▶ What the task requires: Gather all lines from the material that contain the word "adaptation".

◇ ◇ ◇ ◇

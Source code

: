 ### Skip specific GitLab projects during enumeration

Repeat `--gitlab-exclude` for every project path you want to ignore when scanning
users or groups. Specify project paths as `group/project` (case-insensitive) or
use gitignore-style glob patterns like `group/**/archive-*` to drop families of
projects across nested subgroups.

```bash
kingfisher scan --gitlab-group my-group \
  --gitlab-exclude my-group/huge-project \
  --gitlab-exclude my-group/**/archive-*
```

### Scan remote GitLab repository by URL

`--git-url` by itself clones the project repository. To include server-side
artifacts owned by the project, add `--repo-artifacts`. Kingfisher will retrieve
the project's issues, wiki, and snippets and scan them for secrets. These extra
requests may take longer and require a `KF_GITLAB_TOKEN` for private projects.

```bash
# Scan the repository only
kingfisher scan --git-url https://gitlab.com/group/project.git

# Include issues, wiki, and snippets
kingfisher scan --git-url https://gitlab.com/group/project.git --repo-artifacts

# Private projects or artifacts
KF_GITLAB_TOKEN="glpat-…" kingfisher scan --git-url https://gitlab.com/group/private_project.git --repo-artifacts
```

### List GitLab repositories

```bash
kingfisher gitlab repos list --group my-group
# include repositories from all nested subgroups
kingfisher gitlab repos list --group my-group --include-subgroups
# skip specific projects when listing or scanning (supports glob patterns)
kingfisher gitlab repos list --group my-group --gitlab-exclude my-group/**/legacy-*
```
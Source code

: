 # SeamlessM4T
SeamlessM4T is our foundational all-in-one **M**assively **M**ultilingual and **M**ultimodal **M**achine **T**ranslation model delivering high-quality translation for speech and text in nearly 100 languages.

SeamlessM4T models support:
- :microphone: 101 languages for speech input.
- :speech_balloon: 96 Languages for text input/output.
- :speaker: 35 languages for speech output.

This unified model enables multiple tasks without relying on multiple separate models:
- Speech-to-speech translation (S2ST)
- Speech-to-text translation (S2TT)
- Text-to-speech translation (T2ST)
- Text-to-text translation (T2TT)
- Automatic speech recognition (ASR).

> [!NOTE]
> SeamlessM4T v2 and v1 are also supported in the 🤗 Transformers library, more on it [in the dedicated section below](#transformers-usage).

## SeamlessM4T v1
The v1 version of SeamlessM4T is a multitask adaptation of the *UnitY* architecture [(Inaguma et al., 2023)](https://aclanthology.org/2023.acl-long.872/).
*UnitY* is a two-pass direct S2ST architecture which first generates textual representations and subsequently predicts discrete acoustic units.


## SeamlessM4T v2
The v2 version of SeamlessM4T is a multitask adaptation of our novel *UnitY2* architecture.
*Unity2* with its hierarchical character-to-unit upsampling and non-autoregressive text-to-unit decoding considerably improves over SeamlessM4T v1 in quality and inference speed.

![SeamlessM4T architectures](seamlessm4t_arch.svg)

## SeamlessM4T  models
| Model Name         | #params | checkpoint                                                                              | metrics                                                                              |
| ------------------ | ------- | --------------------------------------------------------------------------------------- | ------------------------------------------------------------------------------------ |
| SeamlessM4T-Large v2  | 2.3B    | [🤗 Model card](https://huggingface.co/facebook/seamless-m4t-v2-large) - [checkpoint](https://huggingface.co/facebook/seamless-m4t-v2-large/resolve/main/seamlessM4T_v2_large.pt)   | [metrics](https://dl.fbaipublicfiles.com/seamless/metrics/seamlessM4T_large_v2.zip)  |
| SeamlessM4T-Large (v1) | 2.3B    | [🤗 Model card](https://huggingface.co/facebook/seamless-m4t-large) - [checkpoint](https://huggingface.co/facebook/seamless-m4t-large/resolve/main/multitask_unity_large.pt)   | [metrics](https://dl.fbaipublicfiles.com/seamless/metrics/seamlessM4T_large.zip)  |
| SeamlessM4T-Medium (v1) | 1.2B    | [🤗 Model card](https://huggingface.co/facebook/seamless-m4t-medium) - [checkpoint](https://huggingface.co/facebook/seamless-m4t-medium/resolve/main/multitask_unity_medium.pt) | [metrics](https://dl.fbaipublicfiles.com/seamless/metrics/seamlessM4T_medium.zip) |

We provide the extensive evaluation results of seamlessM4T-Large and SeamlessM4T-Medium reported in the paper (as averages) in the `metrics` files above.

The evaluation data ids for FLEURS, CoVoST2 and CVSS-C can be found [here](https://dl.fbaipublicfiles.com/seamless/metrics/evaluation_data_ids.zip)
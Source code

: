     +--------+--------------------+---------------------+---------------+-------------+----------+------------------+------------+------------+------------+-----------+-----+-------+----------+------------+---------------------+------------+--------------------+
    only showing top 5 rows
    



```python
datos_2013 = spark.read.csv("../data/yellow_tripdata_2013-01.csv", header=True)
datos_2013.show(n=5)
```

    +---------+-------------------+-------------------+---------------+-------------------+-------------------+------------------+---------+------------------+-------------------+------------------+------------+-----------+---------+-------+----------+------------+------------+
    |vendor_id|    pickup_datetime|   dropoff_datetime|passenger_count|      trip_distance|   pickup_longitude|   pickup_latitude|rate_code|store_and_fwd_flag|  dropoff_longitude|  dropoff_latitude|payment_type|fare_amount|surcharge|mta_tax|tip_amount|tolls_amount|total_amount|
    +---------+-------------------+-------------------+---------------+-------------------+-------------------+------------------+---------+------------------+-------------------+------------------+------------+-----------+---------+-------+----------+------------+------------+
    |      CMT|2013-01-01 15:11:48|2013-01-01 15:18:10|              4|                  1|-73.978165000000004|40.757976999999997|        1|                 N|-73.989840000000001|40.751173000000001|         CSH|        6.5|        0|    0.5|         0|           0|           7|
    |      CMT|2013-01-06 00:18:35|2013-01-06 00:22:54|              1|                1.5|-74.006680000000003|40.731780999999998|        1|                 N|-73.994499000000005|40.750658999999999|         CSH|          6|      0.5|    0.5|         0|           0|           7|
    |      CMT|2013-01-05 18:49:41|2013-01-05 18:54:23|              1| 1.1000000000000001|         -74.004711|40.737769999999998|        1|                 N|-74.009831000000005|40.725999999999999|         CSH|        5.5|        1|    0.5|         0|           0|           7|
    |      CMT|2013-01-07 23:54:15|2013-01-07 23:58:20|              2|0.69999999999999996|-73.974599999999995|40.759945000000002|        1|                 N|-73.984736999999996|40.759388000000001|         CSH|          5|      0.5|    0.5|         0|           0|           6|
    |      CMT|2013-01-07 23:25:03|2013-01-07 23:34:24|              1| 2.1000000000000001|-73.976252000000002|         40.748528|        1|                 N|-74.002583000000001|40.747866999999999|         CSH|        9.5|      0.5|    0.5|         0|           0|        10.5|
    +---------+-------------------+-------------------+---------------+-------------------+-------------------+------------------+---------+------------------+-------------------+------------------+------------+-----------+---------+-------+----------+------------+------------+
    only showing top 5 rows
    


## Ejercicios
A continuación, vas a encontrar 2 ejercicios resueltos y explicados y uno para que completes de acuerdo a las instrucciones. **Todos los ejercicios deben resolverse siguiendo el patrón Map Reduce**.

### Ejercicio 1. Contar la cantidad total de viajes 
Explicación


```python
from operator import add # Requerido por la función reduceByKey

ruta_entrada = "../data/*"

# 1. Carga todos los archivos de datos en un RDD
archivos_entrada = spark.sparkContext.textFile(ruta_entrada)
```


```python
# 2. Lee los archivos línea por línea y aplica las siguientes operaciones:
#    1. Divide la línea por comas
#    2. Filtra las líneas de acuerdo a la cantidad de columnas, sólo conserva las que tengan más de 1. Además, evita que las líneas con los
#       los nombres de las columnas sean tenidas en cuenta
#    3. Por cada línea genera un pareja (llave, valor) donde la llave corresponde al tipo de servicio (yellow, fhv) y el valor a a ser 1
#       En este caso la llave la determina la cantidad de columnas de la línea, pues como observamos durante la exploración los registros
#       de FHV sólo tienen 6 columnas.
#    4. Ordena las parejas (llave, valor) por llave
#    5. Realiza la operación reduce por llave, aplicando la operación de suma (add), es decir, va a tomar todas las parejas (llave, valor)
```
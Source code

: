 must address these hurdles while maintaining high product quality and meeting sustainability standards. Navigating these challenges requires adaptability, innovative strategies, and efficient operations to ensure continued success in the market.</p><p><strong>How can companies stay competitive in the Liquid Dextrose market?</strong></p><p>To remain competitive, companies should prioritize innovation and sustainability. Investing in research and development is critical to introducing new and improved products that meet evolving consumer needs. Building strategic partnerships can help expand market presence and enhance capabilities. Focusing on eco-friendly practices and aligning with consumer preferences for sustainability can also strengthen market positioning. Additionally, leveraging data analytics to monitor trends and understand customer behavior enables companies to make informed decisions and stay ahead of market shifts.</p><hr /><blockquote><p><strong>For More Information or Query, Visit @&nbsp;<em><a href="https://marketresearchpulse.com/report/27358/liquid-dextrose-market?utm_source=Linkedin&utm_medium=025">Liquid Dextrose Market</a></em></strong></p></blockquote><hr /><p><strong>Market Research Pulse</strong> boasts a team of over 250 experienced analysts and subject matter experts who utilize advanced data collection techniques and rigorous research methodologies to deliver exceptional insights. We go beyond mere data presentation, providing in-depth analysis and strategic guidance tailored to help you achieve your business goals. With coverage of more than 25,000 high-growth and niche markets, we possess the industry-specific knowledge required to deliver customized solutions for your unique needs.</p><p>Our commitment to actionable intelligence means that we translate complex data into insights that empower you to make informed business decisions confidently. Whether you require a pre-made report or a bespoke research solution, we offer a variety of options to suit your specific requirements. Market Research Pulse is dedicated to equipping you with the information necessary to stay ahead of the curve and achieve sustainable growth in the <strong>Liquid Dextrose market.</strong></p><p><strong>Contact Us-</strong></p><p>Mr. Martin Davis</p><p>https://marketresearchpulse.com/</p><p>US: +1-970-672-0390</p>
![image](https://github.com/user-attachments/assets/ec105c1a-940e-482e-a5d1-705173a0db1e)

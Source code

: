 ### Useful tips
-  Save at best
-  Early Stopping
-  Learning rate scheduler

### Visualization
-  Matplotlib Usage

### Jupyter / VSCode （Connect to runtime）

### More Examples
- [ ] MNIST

◇ ◇ ◇ ◇

▶ Result of the task:
The v1 version of SeamlessM4T is a multitask adaptation of the *UnitY* architecture [(Inaguma et al., 2023)](https://aclanthology.org/2023.acl-long.872/).
The v2 version of SeamlessM4T is a multitask adaptation of our novel *UnitY2* architecture.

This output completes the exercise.